Dott. Elias Sotirchos, medico: [00:48:13] Prima di tutto, volevo solo dire quanto sia eccitante il fatto che nell'arco di un anno tre farmaci siano stati approvati e abbiano completato gli studi clinici di fase tre per una condizione così rara. Penso che sia molto, molto incoraggiante. E nonostante il fatto che, ancora una volta, il processo di sviluppo del farmaco possa essere lento, i pazienti possono sentirsi frustrati dal tempo che il processo può richiedere. È importante tenere presente che ciò garantisce che i farmaci siano adeguatamente studiati prima che vengano approvati per l'uso e garantisce che vi sia un ragionevole profilo di sicurezza e che l'efficacia sia stata adeguatamente studiata.

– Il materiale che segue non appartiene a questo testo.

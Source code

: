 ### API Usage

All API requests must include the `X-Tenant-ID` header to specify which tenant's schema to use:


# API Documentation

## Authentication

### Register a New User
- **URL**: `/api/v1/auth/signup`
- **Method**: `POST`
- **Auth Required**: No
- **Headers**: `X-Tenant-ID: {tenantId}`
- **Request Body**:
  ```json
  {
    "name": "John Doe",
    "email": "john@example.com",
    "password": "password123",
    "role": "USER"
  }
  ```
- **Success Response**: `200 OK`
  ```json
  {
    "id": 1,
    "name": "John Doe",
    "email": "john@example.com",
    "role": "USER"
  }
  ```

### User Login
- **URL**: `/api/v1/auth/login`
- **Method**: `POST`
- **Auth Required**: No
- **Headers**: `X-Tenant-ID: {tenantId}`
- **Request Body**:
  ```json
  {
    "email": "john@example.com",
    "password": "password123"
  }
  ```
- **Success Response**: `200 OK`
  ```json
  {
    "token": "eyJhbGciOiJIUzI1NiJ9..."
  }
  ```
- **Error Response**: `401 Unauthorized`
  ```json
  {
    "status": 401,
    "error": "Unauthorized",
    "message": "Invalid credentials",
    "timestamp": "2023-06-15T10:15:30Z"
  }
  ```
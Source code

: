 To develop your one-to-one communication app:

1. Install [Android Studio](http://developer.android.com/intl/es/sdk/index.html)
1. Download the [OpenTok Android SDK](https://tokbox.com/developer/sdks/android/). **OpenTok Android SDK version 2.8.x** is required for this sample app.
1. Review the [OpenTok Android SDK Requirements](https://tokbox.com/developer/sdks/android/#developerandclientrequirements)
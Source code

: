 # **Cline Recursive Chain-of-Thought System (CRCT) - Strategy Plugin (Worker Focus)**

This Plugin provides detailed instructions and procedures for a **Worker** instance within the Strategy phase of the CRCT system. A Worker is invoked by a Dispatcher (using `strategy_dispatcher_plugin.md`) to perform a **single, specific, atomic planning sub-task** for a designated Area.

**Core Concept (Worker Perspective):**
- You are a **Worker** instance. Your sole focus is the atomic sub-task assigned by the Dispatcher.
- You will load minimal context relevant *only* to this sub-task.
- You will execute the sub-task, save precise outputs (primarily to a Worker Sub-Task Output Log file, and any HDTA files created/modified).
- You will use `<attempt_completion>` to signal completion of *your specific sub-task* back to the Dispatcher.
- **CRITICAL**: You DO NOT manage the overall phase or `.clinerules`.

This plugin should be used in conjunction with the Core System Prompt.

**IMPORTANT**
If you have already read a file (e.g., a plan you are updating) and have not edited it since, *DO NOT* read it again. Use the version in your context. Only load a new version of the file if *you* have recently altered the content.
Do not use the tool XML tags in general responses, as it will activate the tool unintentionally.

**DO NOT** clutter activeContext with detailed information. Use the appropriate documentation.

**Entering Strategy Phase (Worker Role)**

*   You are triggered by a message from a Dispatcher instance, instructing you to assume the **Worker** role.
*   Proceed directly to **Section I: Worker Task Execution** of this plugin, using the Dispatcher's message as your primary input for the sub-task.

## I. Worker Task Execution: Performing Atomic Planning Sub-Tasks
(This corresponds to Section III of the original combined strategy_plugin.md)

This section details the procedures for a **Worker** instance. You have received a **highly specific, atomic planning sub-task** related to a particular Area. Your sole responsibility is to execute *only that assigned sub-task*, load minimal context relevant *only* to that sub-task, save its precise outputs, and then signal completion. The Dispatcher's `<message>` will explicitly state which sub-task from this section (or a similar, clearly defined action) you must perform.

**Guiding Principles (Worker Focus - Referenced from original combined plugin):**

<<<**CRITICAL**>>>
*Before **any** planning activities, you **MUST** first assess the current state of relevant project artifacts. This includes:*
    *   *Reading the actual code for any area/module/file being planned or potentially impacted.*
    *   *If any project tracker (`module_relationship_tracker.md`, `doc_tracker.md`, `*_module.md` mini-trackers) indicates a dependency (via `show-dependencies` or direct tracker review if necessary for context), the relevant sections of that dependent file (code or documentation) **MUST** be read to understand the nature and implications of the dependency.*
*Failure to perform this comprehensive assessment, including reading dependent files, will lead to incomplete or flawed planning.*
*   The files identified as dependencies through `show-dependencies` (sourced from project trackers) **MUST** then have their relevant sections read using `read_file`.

[00:48:52] Volevo solo dire che questo dovrebbe essere considerato un incredibile passo avanti nel trattamento della NMO, soprattutto considerando quanto sia rara una condizione. Ed è molto incoraggiante per altre malattie neuroimmunologiche rare come la malattia associata a MOG IgG, che, ancora una volta, solo di recente è stata davvero più compresa. E stiamo ancora imparando di più sulla patogenesi della malattia, la prognosi. E penso che questo sia decisamente incoraggiante per ciò che riserva il futuro per lo sviluppo di trattamenti per malattie neuroimmunologiche rare.

GG deFiebre: [00:49:25] Fantastico. Grazie. E dottor Levy, ha qualcosa da aggiungere?

Dott. Michael Levy: [00:49:29] No. Apprezzo solo l'opportunità di presentare a tutti.

GG deFiebre: [00:49:34] Fantastico. Bene, grazie mille a entrambi. Lo apprezziamo davvero. Questo è stato di grande aiuto per comprendere tutti questi nuovi entusiasmanti trattamenti che sono usciti per NMO. Quindi grazie mille.

Dott. Elias Sotirchos: [00:49:44] Grazie.

Dott. Michael Levy: [00:49:45] Grazie ancora.